For the wider picture of how AI search affects local businesses across every platform, start with our pillar guide to Answer Engine Optimisation for local businesses. This page goes deep on Google specifically.
What AI Overviews and AI Mode actually are
It helps to be precise, because the two features behave differently.
AI Overviews are the AI-written summaries that appear at the top of an ordinary Google results page. You search as normal, and when Google decides an AI answer would help, it generates a short summary with a few supporting links attached. Google's own guidance is clear that these do not appear on every search: AI Overviews "are only shown when our systems determine that it is additive to classic Search, and as such, often don't trigger" (Google Search Central, AI Features and Your Website). So a chunk of searches still return the familiar blue links with no AI box at all. (For the numbers on how often Google actually answers with AI, we cover the latest data separately.)
AI Mode is the deeper, conversational experience.

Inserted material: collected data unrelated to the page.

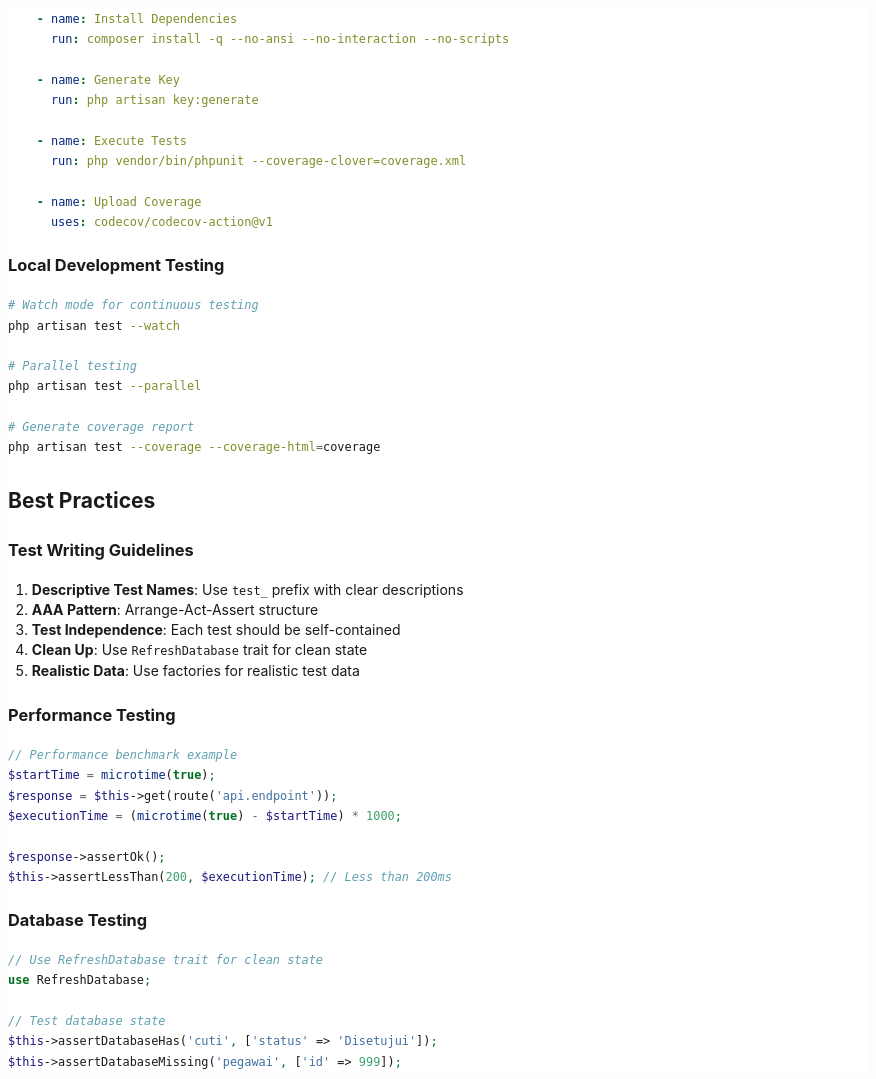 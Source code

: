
 ```yaml
    - name: Install Dependencies
      run: composer install -q --no-ansi --no-interaction --no-scripts
      
    - name: Generate Key
      run: php artisan key:generate
      
    - name: Execute Tests
      run: php vendor/bin/phpunit --coverage-clover=coverage.xml
      
    - name: Upload Coverage
      uses: codecov/codecov-action@v1
```

### Local Development Testing

```bash
# Watch mode for continuous testing
php artisan test --watch

# Parallel testing
php artisan test --parallel

# Generate coverage report
php artisan test --coverage --coverage-html=coverage
```

## Best Practices

### Test Writing Guidelines

1. **Descriptive Test Names**: Use `test_` prefix with clear descriptions
2. **AAA Pattern**: Arrange-Act-Assert structure
3. **Test Independence**: Each test should be self-contained
4. **Clean Up**: Use `RefreshDatabase` trait for clean state
5. **Realistic Data**: Use factories for realistic test data

### Performance Testing

```php
// Performance benchmark example
$startTime = microtime(true);
$response = $this->get(route('api.endpoint'));
$executionTime = (microtime(true) - $startTime) * 1000;

$response->assertOk();
$this->assertLessThan(200, $executionTime); // Less than 200ms
```

### Database Testing

```php
// Use RefreshDatabase trait for clean state
use RefreshDatabase;

// Test database state
$this->assertDatabaseHas('cuti', ['status' => 'Disetujui']);
$this->assertDatabaseMissing('pegawai', ['id' => 999]);
```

Instead of a single summary, you get a back-and-forth: you ask a nuanced question, Google gives a comprehensive answer with links, and you can keep asking follow-ups. Google describes it as particularly useful "for queries where further exploration, reasoning, or complex comparisons are needed", the kind of question that "might have previously taken multiple searches" (Google Search Central).
For a local business, both matter, but in different ways. AI Overviews catch the quick "who does X near me" and "how much does Y cost" questions. AI Mode catches the longer research questions, the ones where someone is comparing options before they pick up the phone: "I need a family solicitor in Cardiff, what should I look for and who's good?"
How common is this? A Pew Research Center analysis of real browsing data found that about six in ten people (58%) ran at least one Google search in March 2025 that returned an AI-generated summary (Pew Research Center, July 2025). This is not a fringe feature you can ignore until next year. Most of your customers have already met it.
What this changes for your leads, not just your rankings
Here is the uncomfortable part. When that AI summary appears, people click the underlying results far less often.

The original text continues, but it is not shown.